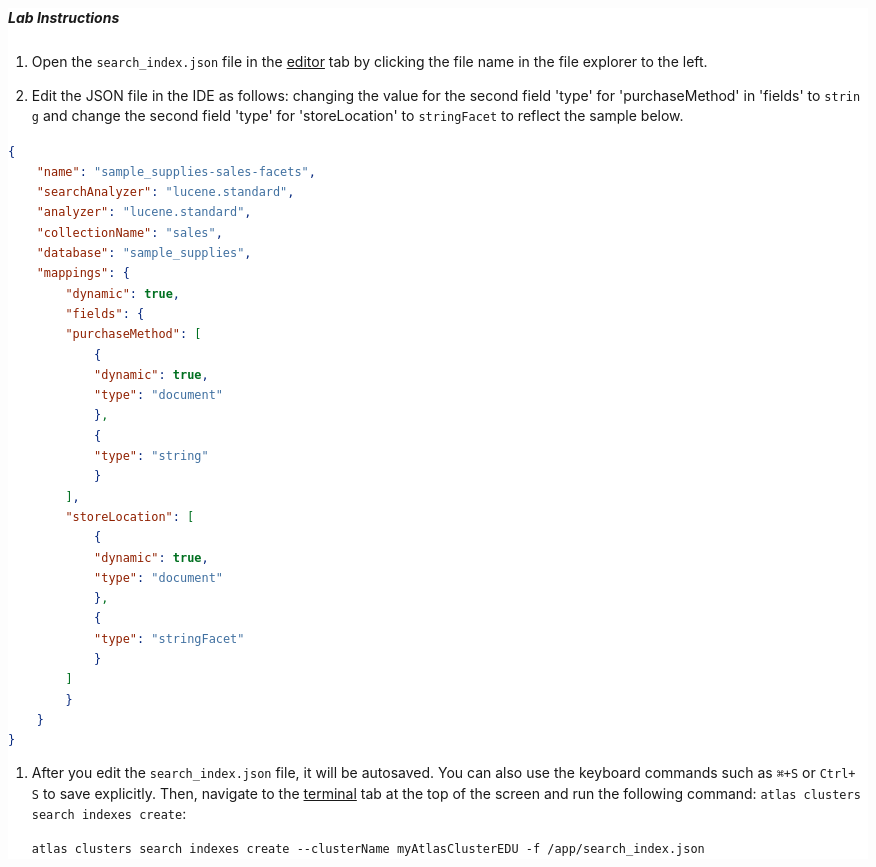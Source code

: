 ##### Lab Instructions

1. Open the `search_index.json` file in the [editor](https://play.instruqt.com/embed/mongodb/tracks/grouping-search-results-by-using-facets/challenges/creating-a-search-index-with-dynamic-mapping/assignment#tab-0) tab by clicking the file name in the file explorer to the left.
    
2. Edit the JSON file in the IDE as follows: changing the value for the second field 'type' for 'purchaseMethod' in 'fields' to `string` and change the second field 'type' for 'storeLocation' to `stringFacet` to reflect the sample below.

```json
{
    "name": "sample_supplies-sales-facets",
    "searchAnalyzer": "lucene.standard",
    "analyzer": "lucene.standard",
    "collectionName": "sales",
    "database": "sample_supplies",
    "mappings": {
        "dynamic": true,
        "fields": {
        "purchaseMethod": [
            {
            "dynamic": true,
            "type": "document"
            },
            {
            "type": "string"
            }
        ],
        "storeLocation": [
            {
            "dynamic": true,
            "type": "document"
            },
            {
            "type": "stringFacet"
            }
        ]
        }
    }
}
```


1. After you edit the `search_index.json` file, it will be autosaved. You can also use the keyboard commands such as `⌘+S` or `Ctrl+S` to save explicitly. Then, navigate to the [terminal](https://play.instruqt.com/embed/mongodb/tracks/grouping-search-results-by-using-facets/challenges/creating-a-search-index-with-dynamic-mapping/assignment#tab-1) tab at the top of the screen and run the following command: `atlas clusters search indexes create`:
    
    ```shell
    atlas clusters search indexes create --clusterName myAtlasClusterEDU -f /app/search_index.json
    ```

**TASK REQUIREMENTS**: Check each line of the listing above for the string "indexes", and report how many lines contain it, as a number alone.

**SOLVED EXERCISE**: 2